Tropical Depression Cindy threatens major flooding in South and Southeast

By Tyson Fisher, Land Line staff writer | Thursday, June 22, 2017

Several states in the South and Southeast are preparing for Tropical Depression Cindy for the remainder of the week, as the weakened storm makes its way through the region. Although the storm was downgraded from a tropical storm to a tropical depression on the morning of Thursday, June 22, residents and travelers should beware of major flooding in the area.

Still a tropical storm at the time, Cindy made landfall at the Texas-Louisiana border at around 3 a.m. local time on Thursday morning with sustained winds of 40 mph. As of 10 a.m. CDT, winds have receded to 35 mph. Two tornadoes in Mississippi and one in Alabama were reported on Wednesday, June 21, according to the National Weather Service.

Despite weakening conditions, flooding can still wreak havoc on the region. NWS reported at 10 a.m. CDT on Thursday that Tropical Depression Cindy “will continue to produce heavy rainfall over portions of the northern Gulf Coast and the southeastern and eastern United States, along with the potential for life-threatening flash flooding in some locations.”

Cindy is expected to move northward to Arkansas, Mississippi and Tennessee by Friday morning and continue northeast toward Kentucky. NWS is predicting rain accumulations of 3-6 inches in eastern Texas, Louisiana, southern/eastern Arkansas, southern Mississippi and southern/central Alabama through Friday morning. Isolated maximum rainfall can reach in excess of 15 inches.

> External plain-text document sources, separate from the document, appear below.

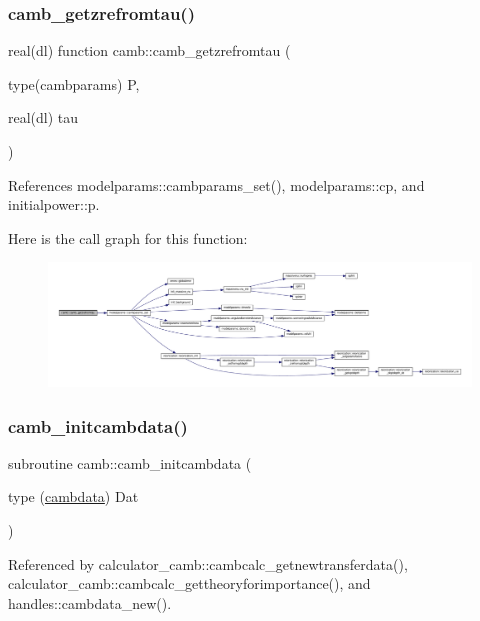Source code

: \subsubsection{\texorpdfstring{camb\+\_\+getzrefromtau()}{camb\_getzrefromtau()}}
{\footnotesize\ttfamily real(dl) function camb\+::camb\+\_\+getzrefromtau (\begin{DoxyParamCaption}\item[{type(cambparams)}]{P,  }\item[{real(dl)}]{tau }\end{DoxyParamCaption})}



References modelparams\+::cambparams\+\_\+set(), modelparams\+::cp, and initialpower\+::p.

Here is the call graph for this function\+:
\nopagebreak
\begin{figure}[H]
\begin{center}
\leavevmode
\includegraphics[width=350pt]{namespacecamb_ab45910129412993d163c3d4b83e19152_cgraph}
\end{center}
\end{figure}
\mbox{\label{namespacecamb_a64195b97e1e4c42b990076ff2bff6f1d}} 
\subsubsection{\texorpdfstring{camb\+\_\+initcambdata()}{camb\_initcambdata()}}
{\footnotesize\ttfamily subroutine camb\+::camb\+\_\+initcambdata (\begin{DoxyParamCaption}\item[{type (\mbox{\hyperlink{structcamb_1_1cambdata}{cambdata}})}]{Dat }\end{DoxyParamCaption})}



Referenced by calculator\+\_\+camb\+::cambcalc\+\_\+getnewtransferdata(), calculator\+\_\+camb\+::cambcalc\+\_\+gettheoryforimportance(), and handles\+::cambdata\+\_\+new().

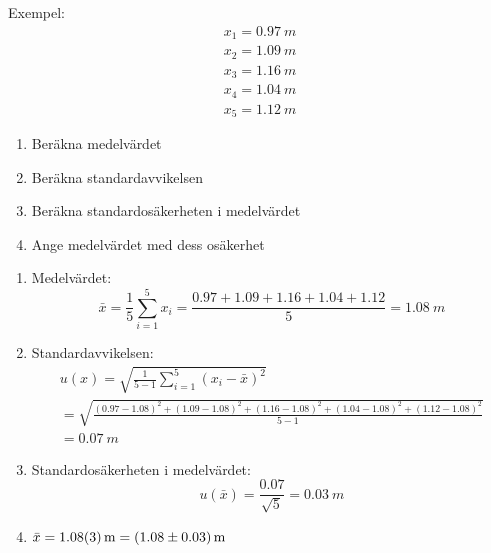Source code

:\documentclass[9pt]{beamer}
\newcommand*\mean[1]{\bar{#1}}
\begin{document}
    

    \begin{frame}
        Exempel:
        \begin{gather*}
            x_1 = \SI{0.97}{m}\\
            x_2 = \SI{1.09}{m}\\
            x_3 = \SI{1.16}{m}\\
            x_4 = \SI{1.04}{m}\\
            x_5 = \SI{1.12}{m}
        \end{gather*}

        \begin{enumerate}
            \item Beräkna medelvärdet
            \item Beräkna standardavvikelsen
            \item Beräkna standardosäkerheten i medelvärdet
            \item Ange medelvärdet med dess osäkerhet
        \end{enumerate}

        \end{frame}
        \begin{frame}

            \begin{enumerate}
                \item<+-> Medelvärdet:
                    \begin{equation*}
                        \mean{x} = \frac15 \sum_{i=1}^5 x_i = \frac{0.97 + 1.09 + 1.16 + 1.04 + 1.12}{5} = \SI{1.08}{m}
                    \end{equation*}

                \item<+-> Standardavvikelsen:
                    \begin{gather*}
                        u(x) = \sqrt{\frac1{5-1} \sum_{i=1}^5 \left(x_i - \mean{x}\right)^2} \\= \sqrt{\frac{(0.97 - 1.08)^2 + (1.09 - 1.08)^2 + (1.16 - 1.08)^2 + (1.04 - 1.08)^2 + (1.12 - 1.08)^2}{5-1}} \\= \SI{0.07}{m}
                    \end{gather*}

                \item<+-> Standardosäkerheten i medelvärdet:
                    \begin{equation*}
                        u(\mean{x}) = \frac{0.07}{\sqrt5} = \SI{0.03}{m}
                    \end{equation*}

                \item<+-> $\mean{x} = \SI{1.08\pm0.03}{m} = \SI[separate-uncertainty=true]{1.08\pm0.03}{m}$
            \end{enumerate}
    \end{frame}
\end{document}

Although Cindy is the first named storm to hit Louisiana since Hurricane Isaac in 2012, an unnamed storm system hit Louisiana last year, costing anywhere from $10 billion to $15 billion in flooding damage. NWS said the odds of such heavy rainfall in a three-day span is less than 0.1 percent, making the 2016 Louisiana flood a 1-in-1,000-year event.

As of Thursday morning, Alabama, Louisiana and Mississippi have declared a State of Emergency. Appropriate Federal Motor Carrier Safety Administration waivers and exemptions have been enacted in those states.